To build a language with good quality code requires understanding the various approaches to building operators, evaluators and tokenizers.
Lets go through the concepts from simplest to complicated, to build a calculator.
Operators
Operators is concerned with evaluating each operator.
Normally an operator function can be passed arguments and return the result, like add(1, 2).
Inline Operators
The simplest approach is to define all the operators inline in a 'switch'.
Since Python doesn't have a dedicated switch statement (until 3.10), we can instead use if elif else statements.
if op == "+":
result = lhs + rhs
elif op == "-":
result = lhs - rhs
elif op == "*":
result = lhs * rhs
elif op == "/":
result = lhs / rhs
Dictionary Operators
We can store the operators in an object.
Giving us the ability to pass Operators to the Evaluator and/or the Tokenizer.

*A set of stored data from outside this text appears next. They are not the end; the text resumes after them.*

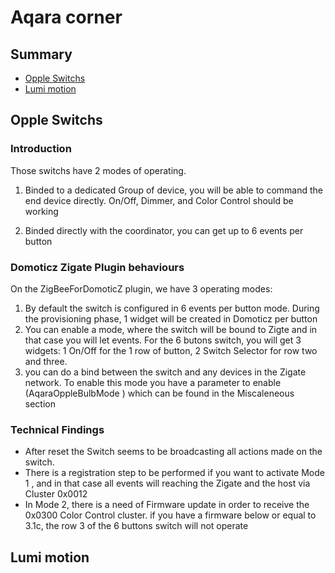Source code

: # Aqara corner


## Summary

* [Opple Switchs](#opple-switchs)
* [Lumi motion](#lumi-motion)


## Opple Switchs

### Introduction

Those switchs have 2 modes of operating.

1. Binded to a dedicated Group of device, you will be able to command the end device directly.
   On/Off, Dimmer, and Color Control should be working

1. Binded directly with the coordinator, you can get up to 6 events per button


### Domoticz Zigate Plugin behaviours

On the ZigBeeForDomoticZ plugin, we have 3 operating modes:

   1. By default the switch is configured in 6 events per button mode. During the provisioning phase, 1 widget will be created in Domoticz per button
   1. You can enable a mode, where the switch will be bound to Zigte and in that case you will let events. For the 6 butons switch, you will
   get 3 widgets: 1 On/Off for the 1 row of button, 2 Switch Selector for row two and three.
   1. you can do a bind between the switch and any devices in the Zigate network.
   To enable this mode you have a parameter to enable (AqaraOppleBulbMode ) which can be found in the Miscaleneous section


### Technical Findings

* After reset the Switch seems to be broadcasting all actions made on the switch.
* There is a registration step to be performed if you want to activate Mode 1 ,
and in that case all events will reaching the Zigate and the host via Cluster 0x0012
* In Mode 2, there is a need of Firmware update in order to receive the 0x0300 Color Control cluster.
if you have a firmware below or equal to 3.1c, the row 3 of the 6 buttons switch will not operate


## Lumi motion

Since the operators are strings we can build a dictionary mapping operator strings to the corresponding operator function.
When building the dictionary we can use lambda functions as we can define the operator inside the dictionary.
However, lambda functions can only contain one expression in Python.
If we need more than one expression then we will have to use 'full-fat' functions.
I have made addition a 'full-fat' function, so we have an example of both approaches.
def add(lhs, rhs):
return lhs + rhs
operators = {
"+": add,
"-": lambda lhs, rhs: lhs - rhs,
"*": lambda lhs, rhs: lhs * rhs,
"/": lambda lhs, rhs: lhs / rhs,
}
Class Operators
Rather than defining the operators in a dictionary we can define the operators on a class.
We can then build the operators dictionary somewhat automatically from the class.
We do however have to use valid Python names for the operators.
class CalculatorOperators:
@staticmethod
def add(lhs, rhs):
return lhs + rhs
@staticmethod
def sub(lhs, rhs):
return lhs - rhs
@staticmethod
def mul(lhs, rhs):
return lhs * rhs
@staticmethod
def div(lhs, rhs):
return lhs / rhs
We can then iterate through the class by iterating through __dict__.
To only get our functions we can filter out any dunder values.
def get_operators(obj):
return {
name: getattr(obj, name)
for name in obj.__dict__
if not (name.startswith("__") and name.endswith("__"))
}
print(get_operators(CalculatorOperators))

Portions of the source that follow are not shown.